2011-02-17 Thread Timo Mihaljov
On Tue, Feb 08, 2011 at 09:01:38AM -0500, Stuart Halloway wrote:
 Please let us know when you get a misleading error message from a
 macroexpansion, so we can make it better. Or contribute a patch along the 
 lines
 of [2].

Here's another error message that really threw me off for a while.

I have some code that looks like this:

(let [[x y] (nth @my-atom z)]
  ...)

Which occasionally failed with:

java.lang.UnsupportedOperationException: nth not supported on this type: 
Float
at clojure.lang.RT.nthFrom(RT.java:815) ~[clojure-1.2.0.jar:na]
at clojure.lang.RT.nth(RT.java:765) ~[clojure-1.2.0.jar:na]

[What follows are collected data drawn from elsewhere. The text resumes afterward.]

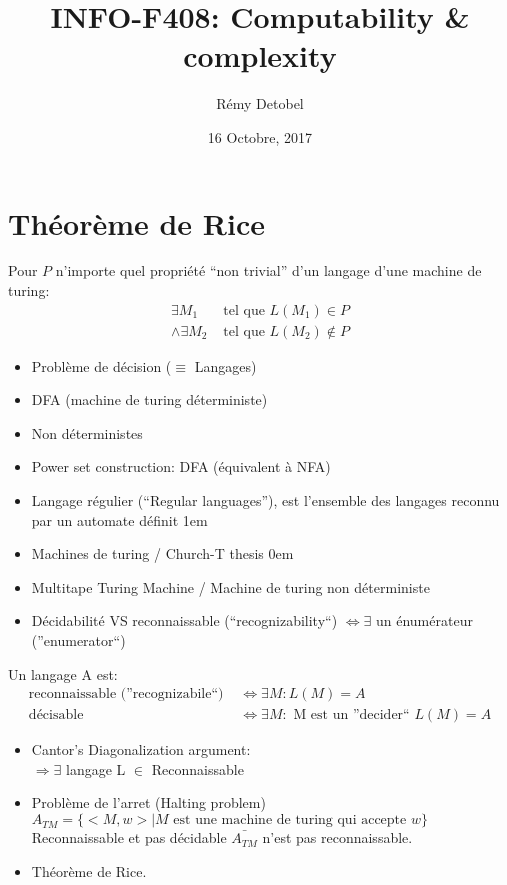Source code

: \documentclass[a4paper,12pt]{article}
\title{INFO-F408: Computability \& complexity}
\date{16 Octobre, 2017}
\author{Rémy Detobel}
\begin{document}
\maketitle
\newpage

\section{Théorème de Rice}
  Pour $P$ n'importe quel propriété ``non trivial'' d'un langage d'une machine de turing:
  \begin{align*}
    \exists M_1 &\text{ tel que } L(M_1) \in P\\
    \wedge \exists M_2 &\text{ tel que } L(M_2) \notin P
  \end{align*}

  \begin{itemize}
   \item Problème de décision ($\equiv$ Langages)
   \item DFA (machine de turing déterministe)
   \item Non déterministes
   \item Power set construction: DFA (équivalent à NFA)
   \item Langage régulier (``Regular languages''), est l'ensemble des langages reconnu par un automate définit
   \itemsep1em
   \item Machines de turing / Church-T thesis
   \itemsep0em
   \item Multitape Turing Machine / Machine de turing non déterministe
   \item Décidabilité VS reconnaissable (``recognizability``) $\Leftrightarrow \exists$ un énumérateur (''enumerator``)
  \end{itemize}
  
  Un langage A est:
  \begin{align*}
    \text{reconnaissable (''recognizabile``) } &\Leftrightarrow \exists M: L(M) = A\\
    \text{décisable } &\Leftrightarrow \exists M: \text{ M est un ''decider`` } L(M) = A
  \end{align*}
  
  \begin{itemize}
    \item Cantor's Diagonalization argument:\\
      $\Rightarrow \exists$ langage L $\in$ Reconnaissable
    \item Problème de l'arret (Halting problem)\\
      $A_{TM} = \{<M, w> | M \text{ est une machine de turing qui accepte } w\}$\\
      Reconnaissable et pas décidable $\bar{A_{TM}}$ n'est pas reconnaissable.
    \item Théorème de Rice.
  \end{itemize}
\end{document}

I tried to figure out how a single float could have ended up in that
atom and why I couldn't catch it by checking for `(coll? @my-atom)`.
After a while I found out that `@my-atom` indeed contained a
collection -- a collection of floats -- and that the exception was
thrown by the destructuring.

An error message something like this would have been much more helpful:

Can't destructure `(nth @my-atom z)` to `[x y]`: expected a
collection with 2 or more items but got `Float`.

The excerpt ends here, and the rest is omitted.